Activity: Every line of the data below that holds the string "alpha" needs to be reported.

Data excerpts
__________________________________________________

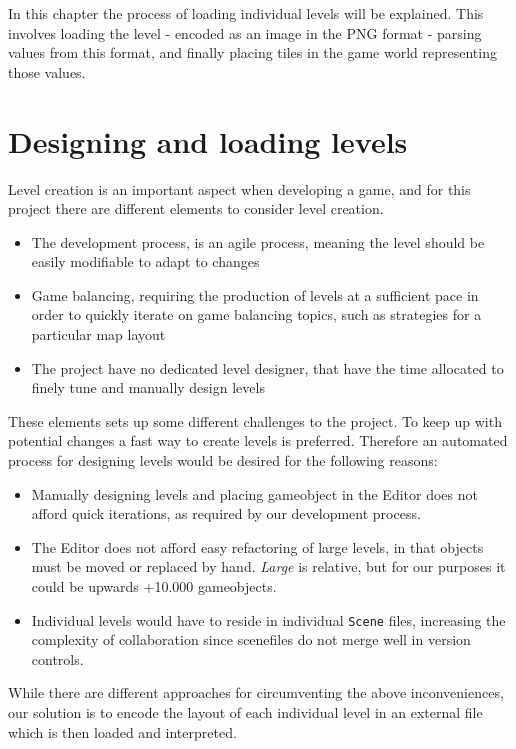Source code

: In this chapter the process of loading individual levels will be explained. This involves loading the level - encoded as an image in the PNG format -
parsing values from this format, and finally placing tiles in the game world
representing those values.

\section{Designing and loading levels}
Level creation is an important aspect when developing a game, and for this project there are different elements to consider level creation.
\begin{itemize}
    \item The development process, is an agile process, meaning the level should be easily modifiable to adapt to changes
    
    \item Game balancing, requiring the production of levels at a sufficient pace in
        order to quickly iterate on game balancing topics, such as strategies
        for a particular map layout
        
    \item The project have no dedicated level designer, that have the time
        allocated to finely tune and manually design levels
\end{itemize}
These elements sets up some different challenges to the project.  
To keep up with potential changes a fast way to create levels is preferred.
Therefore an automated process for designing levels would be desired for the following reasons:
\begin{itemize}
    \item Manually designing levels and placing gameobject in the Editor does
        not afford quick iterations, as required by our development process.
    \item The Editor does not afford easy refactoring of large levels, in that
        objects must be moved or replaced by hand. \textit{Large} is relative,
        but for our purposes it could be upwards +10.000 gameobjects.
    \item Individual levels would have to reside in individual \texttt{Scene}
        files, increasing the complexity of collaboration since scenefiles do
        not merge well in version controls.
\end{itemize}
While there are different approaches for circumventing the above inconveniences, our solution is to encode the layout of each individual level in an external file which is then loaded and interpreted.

__________________________________________________

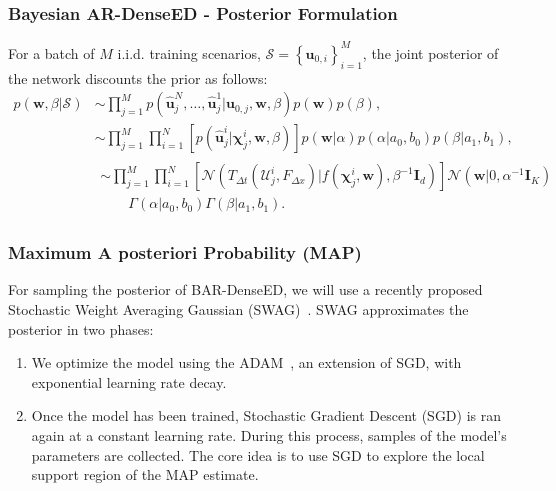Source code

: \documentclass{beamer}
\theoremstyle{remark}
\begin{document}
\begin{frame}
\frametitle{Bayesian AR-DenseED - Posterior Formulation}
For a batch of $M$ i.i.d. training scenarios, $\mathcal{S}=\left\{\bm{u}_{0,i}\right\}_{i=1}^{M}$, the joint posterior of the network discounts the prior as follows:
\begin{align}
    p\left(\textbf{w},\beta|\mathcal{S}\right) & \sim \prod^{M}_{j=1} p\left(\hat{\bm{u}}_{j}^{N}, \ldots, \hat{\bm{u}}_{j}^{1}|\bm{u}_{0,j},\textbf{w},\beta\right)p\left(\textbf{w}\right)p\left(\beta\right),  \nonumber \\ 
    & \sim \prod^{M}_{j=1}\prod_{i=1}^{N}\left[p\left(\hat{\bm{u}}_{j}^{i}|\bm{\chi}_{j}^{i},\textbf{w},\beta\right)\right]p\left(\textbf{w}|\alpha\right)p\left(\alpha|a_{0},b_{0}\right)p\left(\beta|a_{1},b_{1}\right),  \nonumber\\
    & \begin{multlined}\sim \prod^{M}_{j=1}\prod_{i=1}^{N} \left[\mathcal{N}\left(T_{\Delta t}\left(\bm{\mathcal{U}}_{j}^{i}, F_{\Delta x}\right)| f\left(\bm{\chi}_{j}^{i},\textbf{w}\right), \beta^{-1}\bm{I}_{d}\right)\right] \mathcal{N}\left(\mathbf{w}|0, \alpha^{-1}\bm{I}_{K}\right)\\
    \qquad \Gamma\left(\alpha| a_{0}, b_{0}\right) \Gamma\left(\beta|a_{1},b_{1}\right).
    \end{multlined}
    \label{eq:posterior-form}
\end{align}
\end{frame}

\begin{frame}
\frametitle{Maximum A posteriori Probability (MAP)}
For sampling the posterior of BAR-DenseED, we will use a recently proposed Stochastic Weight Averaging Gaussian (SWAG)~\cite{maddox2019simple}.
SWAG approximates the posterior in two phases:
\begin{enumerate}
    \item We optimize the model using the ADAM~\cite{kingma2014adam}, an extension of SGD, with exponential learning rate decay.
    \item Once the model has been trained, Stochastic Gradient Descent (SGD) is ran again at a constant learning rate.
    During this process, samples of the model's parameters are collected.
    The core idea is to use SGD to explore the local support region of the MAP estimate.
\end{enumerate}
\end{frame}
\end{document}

__________________________________________________

Exercise result:
    & \sim \prod^{M}_{j=1}\prod_{i=1}^{N}\left[p\left(\hat{\bm{u}}_{j}^{i}|\bm{\chi}_{j}^{i},\textbf{w},\beta\right)\right]p\left(\textbf{w}|\alpha\right)p\left(\alpha|a_{0},b_{0}\right)p\left(\beta|a_{1},b_{1}\right),  \nonumber\\
    & \begin{multlined}\sim \prod^{M}_{j=1}\prod_{i=1}^{N} \left[\mathcal{N}\left(T_{\Delta t}\left(\bm{\mathcal{U}}_{j}^{i}, F_{\Delta x}\right)| f\left(\bm{\chi}_{j}^{i},\textbf{w}\right), \beta^{-1}\bm{I}_{d}\right)\right] \mathcal{N}\left(\mathbf{w}|0, \alpha^{-1}\bm{I}_{K}\right)\\
    \qquad \Gamma\left(\alpha| a_{0}, b_{0}\right) \Gamma\left(\beta|a_{1},b_{1}\right).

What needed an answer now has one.